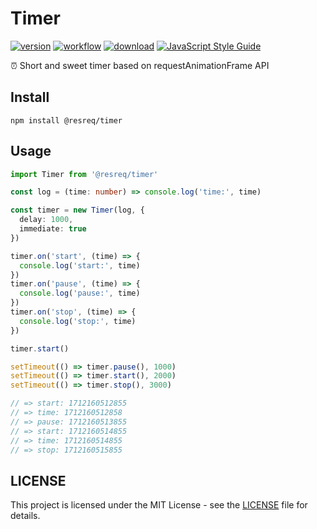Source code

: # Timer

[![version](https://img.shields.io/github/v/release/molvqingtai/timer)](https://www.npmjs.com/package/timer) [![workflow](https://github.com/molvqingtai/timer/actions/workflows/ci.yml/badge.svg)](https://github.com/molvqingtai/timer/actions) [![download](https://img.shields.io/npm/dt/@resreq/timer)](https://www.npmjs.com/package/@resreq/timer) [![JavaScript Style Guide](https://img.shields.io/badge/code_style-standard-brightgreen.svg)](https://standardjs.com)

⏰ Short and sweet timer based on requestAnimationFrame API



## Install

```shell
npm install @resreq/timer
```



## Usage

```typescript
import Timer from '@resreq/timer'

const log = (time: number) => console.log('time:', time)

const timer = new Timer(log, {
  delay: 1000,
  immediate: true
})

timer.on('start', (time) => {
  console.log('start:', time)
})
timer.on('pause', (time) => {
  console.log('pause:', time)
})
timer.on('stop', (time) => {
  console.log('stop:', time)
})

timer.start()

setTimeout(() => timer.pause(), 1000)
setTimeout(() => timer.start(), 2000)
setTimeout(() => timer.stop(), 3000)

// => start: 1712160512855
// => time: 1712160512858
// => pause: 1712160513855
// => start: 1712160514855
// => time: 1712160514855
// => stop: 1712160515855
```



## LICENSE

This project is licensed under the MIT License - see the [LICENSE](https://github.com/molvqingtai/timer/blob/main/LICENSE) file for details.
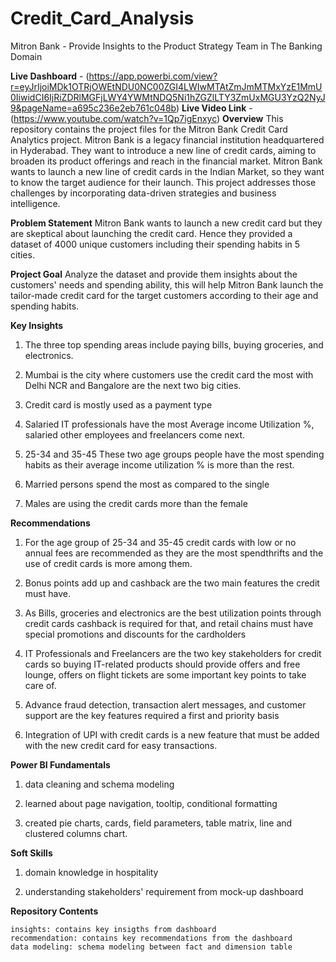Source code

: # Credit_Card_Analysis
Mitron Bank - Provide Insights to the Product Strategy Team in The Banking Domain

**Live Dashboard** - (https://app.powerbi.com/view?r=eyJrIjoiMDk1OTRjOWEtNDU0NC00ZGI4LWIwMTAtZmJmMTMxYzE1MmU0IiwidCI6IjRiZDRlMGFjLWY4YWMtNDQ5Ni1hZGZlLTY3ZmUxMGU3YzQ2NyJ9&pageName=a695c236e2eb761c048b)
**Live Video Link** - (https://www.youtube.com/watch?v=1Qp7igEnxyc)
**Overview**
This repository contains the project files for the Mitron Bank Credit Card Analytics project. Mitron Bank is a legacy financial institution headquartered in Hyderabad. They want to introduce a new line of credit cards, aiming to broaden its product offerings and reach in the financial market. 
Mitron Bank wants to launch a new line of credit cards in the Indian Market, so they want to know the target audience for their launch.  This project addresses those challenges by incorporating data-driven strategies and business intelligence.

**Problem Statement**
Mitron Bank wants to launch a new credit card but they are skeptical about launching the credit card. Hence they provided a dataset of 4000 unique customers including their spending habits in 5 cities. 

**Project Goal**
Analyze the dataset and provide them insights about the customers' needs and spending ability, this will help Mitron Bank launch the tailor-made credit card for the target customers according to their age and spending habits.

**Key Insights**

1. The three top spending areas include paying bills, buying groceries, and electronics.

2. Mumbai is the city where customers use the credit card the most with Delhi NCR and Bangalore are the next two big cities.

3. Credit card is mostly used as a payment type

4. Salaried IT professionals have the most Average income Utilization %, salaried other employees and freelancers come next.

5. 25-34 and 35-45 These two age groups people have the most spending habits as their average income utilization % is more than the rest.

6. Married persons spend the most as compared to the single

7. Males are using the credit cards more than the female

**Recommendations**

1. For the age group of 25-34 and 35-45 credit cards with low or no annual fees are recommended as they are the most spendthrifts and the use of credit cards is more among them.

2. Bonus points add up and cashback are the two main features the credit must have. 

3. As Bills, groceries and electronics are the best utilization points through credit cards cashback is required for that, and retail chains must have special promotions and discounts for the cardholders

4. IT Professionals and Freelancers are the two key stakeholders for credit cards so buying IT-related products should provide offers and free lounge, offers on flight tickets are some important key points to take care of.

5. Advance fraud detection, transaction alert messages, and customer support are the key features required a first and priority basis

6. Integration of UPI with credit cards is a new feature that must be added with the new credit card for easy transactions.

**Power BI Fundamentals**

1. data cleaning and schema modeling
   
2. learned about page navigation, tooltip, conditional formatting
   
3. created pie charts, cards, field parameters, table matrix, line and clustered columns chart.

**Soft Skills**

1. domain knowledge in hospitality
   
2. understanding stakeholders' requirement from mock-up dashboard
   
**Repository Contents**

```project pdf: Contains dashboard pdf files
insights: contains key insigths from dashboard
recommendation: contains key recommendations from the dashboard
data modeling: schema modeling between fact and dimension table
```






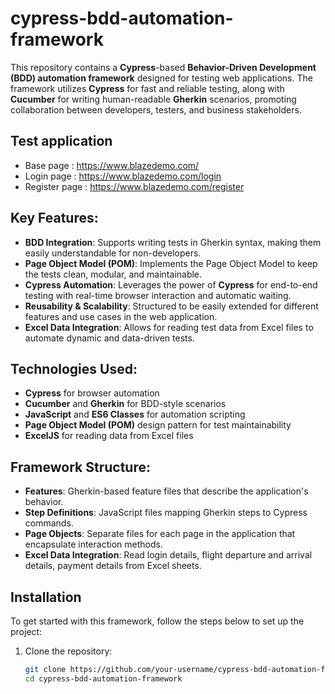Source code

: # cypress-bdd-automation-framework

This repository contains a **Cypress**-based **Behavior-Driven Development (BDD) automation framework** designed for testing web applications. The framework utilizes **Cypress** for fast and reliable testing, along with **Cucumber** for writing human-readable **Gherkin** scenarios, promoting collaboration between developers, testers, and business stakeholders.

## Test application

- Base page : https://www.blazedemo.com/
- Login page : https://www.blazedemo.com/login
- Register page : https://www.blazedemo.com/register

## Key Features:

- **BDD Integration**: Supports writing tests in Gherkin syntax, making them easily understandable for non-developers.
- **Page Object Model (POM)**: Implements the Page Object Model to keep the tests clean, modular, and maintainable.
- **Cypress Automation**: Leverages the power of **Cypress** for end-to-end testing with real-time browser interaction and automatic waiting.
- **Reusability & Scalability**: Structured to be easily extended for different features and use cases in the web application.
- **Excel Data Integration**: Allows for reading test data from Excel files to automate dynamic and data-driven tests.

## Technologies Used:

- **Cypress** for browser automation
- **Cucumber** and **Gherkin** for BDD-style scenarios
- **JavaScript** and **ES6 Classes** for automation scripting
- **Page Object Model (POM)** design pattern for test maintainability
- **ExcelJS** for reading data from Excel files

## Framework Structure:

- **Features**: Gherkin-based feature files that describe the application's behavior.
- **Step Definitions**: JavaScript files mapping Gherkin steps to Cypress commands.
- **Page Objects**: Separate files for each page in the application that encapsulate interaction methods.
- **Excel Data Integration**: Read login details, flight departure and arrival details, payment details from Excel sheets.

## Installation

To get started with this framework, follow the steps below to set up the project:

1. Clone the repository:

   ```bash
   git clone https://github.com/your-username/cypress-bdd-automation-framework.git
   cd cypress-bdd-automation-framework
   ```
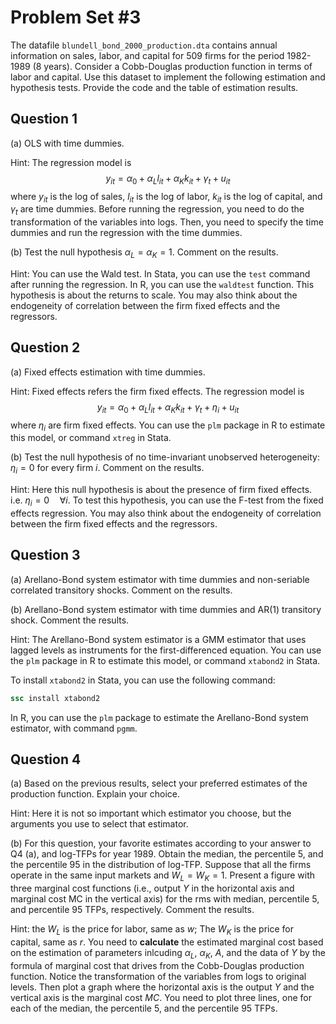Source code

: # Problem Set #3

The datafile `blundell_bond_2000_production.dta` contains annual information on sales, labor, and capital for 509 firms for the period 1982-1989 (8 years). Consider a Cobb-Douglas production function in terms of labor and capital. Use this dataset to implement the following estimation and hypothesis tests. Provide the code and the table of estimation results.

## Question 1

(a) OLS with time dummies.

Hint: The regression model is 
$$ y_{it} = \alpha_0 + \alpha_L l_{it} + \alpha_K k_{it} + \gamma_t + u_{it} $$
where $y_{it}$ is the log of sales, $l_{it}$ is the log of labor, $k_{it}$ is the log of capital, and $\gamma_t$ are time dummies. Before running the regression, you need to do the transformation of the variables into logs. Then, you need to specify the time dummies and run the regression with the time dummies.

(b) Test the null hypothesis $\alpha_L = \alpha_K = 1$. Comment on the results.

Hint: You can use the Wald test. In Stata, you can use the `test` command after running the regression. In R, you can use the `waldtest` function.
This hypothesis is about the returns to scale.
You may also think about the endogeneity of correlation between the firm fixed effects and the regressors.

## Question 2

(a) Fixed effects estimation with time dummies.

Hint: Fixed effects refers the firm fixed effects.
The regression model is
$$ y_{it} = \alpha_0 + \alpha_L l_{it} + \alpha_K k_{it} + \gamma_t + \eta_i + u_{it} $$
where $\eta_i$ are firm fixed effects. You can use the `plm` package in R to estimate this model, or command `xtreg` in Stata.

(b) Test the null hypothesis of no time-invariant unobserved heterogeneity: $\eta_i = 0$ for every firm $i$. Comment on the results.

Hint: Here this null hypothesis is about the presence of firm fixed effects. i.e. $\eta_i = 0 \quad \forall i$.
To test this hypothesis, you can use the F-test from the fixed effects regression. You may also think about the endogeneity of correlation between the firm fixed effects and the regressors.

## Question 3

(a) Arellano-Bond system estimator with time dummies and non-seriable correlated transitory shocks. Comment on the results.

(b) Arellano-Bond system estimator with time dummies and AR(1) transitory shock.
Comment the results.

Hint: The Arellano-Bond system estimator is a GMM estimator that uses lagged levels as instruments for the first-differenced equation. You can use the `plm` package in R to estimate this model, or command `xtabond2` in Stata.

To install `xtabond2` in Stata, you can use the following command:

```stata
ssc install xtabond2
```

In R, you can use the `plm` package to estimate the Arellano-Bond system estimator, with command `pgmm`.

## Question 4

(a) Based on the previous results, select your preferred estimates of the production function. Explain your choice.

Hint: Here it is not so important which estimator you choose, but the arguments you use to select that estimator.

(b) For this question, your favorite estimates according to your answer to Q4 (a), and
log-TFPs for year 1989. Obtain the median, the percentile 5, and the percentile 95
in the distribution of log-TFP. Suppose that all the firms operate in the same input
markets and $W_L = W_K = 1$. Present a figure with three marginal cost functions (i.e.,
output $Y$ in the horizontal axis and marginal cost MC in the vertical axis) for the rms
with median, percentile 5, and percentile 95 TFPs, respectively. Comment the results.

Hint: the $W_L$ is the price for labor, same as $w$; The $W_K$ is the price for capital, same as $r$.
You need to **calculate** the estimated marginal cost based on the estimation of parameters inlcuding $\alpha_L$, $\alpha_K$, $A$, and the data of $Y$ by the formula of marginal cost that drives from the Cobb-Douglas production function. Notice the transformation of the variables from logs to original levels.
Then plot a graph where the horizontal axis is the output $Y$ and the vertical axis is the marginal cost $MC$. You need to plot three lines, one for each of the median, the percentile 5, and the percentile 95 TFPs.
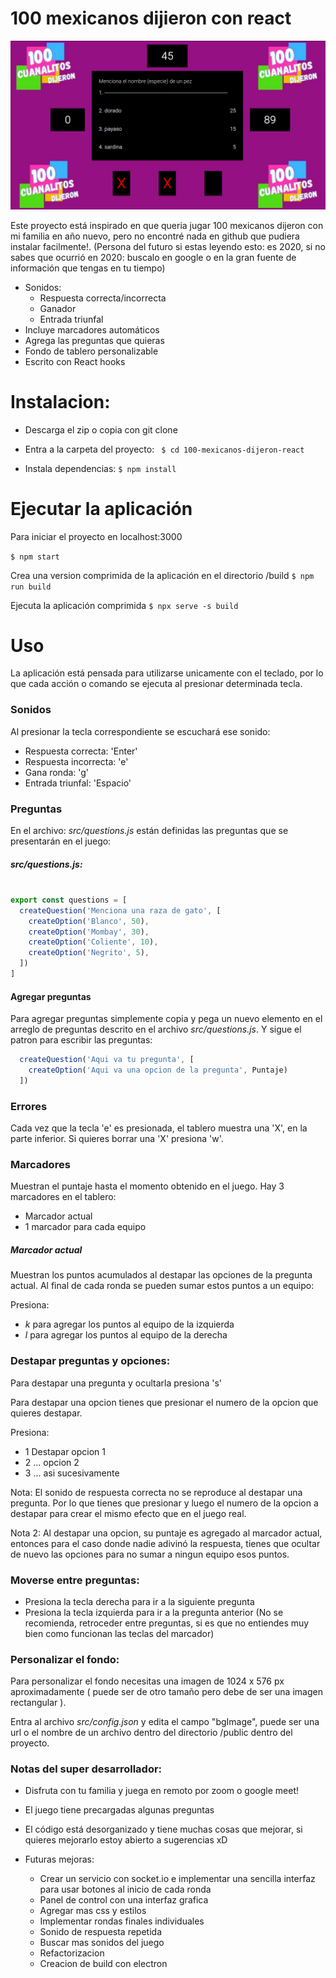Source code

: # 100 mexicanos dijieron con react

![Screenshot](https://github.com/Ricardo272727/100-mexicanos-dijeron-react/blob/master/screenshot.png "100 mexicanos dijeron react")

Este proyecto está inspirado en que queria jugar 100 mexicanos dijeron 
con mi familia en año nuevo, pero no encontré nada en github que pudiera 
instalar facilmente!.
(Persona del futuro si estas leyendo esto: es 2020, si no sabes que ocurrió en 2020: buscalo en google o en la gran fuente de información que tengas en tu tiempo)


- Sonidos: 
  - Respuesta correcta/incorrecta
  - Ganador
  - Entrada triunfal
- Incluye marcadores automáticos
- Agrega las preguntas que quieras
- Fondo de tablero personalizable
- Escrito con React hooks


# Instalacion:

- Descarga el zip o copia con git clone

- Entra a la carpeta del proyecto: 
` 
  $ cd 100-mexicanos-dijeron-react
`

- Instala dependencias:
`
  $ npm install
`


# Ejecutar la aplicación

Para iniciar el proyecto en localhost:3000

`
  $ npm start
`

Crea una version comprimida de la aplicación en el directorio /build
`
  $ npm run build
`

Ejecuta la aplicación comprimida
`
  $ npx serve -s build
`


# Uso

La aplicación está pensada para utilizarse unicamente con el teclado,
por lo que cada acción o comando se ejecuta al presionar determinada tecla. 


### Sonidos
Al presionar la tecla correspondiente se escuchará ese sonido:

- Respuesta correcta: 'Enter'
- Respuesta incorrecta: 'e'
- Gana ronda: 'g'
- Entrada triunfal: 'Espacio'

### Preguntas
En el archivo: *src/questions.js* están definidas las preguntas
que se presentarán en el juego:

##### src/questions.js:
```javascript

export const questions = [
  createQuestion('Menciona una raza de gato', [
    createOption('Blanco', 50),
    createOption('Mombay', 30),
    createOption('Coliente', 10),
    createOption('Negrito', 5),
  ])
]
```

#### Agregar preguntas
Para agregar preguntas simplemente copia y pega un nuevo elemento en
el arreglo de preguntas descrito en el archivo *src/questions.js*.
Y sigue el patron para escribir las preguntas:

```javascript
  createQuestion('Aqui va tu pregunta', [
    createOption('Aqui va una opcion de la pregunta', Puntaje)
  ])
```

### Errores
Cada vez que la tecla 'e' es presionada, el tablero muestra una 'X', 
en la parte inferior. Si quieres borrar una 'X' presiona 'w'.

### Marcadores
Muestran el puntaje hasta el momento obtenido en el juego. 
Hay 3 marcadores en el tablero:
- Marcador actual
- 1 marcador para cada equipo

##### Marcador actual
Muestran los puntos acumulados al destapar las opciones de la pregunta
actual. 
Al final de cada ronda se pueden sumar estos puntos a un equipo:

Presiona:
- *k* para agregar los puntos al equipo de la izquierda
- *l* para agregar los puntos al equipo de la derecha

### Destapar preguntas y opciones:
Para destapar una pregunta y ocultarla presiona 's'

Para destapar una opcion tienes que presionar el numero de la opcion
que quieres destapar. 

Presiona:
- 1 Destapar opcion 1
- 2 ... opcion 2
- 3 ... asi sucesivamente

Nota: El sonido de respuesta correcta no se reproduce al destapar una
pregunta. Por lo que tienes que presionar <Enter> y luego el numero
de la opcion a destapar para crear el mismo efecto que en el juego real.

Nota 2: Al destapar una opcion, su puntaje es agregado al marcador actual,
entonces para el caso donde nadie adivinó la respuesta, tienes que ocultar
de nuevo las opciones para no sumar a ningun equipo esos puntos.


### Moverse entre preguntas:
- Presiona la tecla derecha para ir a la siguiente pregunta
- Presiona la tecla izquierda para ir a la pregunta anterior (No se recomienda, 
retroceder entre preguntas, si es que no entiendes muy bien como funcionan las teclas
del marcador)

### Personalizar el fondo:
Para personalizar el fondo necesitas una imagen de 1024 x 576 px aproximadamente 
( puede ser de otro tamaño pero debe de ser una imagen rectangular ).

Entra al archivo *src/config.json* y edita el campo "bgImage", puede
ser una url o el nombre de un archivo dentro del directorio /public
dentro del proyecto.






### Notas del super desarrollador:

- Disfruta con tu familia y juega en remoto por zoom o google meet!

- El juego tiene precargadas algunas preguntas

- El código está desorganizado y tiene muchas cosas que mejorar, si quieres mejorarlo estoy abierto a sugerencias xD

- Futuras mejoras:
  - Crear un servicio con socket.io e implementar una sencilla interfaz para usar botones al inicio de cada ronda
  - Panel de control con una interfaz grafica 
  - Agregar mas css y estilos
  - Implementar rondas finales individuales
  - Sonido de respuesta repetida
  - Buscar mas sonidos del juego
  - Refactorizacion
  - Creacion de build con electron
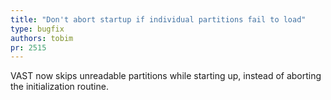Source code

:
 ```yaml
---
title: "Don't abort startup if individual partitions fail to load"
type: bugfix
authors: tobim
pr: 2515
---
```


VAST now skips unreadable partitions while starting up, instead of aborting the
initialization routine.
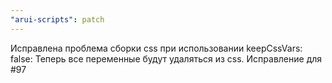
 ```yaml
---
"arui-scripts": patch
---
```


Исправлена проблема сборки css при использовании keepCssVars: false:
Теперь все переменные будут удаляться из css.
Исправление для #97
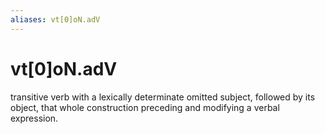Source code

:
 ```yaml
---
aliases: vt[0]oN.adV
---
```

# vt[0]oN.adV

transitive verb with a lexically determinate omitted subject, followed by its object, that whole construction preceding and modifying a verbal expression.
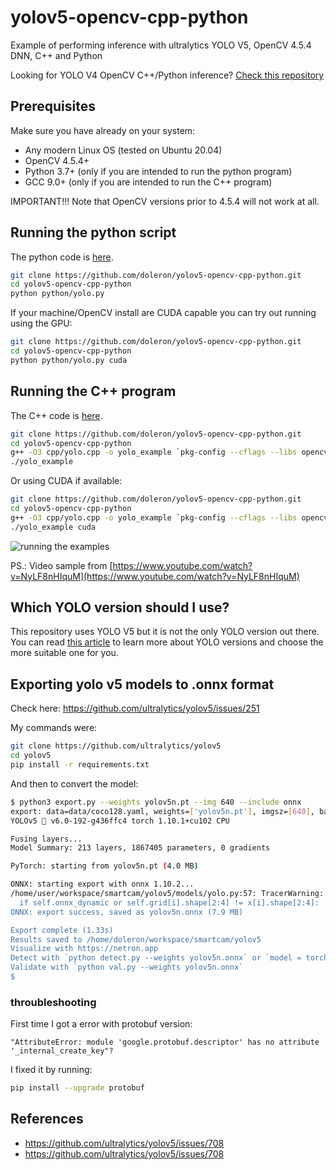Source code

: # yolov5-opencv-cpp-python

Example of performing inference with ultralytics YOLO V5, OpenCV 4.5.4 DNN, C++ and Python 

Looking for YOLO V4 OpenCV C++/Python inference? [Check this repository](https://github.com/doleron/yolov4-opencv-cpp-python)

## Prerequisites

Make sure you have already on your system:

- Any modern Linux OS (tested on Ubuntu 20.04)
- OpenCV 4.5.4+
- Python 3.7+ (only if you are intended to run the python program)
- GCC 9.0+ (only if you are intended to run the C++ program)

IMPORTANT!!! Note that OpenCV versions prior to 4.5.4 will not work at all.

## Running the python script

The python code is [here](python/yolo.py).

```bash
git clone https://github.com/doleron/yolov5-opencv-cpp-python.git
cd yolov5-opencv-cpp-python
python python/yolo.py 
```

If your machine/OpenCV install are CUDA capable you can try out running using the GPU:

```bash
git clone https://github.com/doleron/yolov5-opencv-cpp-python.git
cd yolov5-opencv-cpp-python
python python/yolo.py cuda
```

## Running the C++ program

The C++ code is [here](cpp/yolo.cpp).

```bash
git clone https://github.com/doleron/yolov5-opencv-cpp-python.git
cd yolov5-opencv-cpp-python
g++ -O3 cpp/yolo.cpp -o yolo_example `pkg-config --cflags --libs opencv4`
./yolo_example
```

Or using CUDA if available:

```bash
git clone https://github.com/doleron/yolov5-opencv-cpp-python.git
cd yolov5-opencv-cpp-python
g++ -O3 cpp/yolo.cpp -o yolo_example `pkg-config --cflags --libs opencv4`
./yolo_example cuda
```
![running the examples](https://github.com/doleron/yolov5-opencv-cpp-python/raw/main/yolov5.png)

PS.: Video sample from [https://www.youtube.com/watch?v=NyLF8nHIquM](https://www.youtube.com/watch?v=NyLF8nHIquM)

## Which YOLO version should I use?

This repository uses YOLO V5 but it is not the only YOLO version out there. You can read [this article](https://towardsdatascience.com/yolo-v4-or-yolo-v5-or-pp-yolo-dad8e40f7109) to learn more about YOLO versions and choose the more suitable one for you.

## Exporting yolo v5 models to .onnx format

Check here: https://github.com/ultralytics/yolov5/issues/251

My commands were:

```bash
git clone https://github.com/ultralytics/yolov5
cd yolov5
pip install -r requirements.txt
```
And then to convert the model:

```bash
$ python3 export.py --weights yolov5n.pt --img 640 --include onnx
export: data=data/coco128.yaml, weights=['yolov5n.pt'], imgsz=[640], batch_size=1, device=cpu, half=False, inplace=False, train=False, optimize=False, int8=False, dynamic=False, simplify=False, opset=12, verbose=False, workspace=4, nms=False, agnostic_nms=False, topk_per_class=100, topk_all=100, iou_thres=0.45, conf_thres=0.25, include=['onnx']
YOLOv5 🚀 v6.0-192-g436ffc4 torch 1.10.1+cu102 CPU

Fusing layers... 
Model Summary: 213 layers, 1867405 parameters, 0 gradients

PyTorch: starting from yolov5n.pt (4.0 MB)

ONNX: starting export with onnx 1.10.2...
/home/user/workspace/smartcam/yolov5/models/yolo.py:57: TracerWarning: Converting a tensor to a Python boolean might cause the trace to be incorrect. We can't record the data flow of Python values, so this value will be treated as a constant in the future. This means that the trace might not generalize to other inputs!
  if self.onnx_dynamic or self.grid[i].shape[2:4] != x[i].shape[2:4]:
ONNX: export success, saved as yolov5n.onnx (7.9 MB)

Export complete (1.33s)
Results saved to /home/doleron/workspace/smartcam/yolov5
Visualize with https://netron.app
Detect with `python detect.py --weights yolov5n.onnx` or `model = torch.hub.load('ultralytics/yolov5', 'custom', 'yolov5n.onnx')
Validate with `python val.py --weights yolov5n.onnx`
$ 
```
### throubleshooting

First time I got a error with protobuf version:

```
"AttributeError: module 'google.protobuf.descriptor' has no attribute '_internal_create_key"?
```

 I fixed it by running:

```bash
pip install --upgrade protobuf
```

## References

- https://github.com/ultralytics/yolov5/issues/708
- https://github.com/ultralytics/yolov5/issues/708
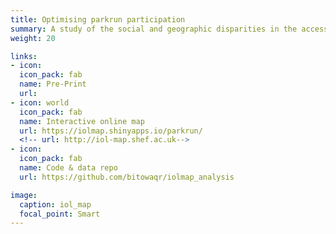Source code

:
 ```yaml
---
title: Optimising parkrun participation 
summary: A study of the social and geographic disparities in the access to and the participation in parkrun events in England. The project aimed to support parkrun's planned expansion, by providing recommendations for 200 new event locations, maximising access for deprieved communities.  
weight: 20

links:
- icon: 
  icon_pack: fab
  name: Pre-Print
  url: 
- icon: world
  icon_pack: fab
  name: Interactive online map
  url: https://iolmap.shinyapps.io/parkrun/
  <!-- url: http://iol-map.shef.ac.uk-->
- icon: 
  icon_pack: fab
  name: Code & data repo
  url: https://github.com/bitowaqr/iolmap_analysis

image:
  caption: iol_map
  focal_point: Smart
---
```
..............................
- [TASK]: Go through the material line by line and work out how many lines include the string "percentile". Reply with the number only.

- [ANSWER BELOW]: 3